YOUR ASSIGNMENT. Go through the entries below and collect each line with the string "Lima" in it.

Dataset items
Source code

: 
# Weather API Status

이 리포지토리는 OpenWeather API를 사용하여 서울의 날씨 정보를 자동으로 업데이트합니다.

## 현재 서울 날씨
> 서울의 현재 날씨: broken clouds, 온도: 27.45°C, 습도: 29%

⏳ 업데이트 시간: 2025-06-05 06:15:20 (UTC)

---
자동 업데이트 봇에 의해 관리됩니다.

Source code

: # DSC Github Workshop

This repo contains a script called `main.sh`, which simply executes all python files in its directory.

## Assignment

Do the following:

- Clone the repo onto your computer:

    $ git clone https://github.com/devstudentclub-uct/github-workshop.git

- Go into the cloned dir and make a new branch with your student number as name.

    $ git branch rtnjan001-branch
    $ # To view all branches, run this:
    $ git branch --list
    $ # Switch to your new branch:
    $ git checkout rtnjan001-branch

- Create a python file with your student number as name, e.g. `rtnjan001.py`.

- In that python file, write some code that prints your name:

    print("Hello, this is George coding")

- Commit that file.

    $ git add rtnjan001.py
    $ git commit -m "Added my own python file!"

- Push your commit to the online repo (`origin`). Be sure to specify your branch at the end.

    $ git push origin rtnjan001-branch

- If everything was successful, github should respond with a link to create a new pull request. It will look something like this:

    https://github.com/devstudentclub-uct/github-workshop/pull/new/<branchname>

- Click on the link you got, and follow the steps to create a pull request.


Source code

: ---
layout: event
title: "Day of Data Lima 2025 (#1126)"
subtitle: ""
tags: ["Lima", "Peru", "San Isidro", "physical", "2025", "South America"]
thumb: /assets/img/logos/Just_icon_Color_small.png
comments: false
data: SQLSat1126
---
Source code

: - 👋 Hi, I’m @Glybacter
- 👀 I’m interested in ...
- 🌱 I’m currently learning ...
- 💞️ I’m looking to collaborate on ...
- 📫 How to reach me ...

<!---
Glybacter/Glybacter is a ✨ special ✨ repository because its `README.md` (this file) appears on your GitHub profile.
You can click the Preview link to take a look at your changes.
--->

EXPECTED OUTPUT.
title: "Day of Data Lima 2025 (#1126)"
tags: ["Lima", "Peru", "San Isidro", "physical", "2025", "South America"]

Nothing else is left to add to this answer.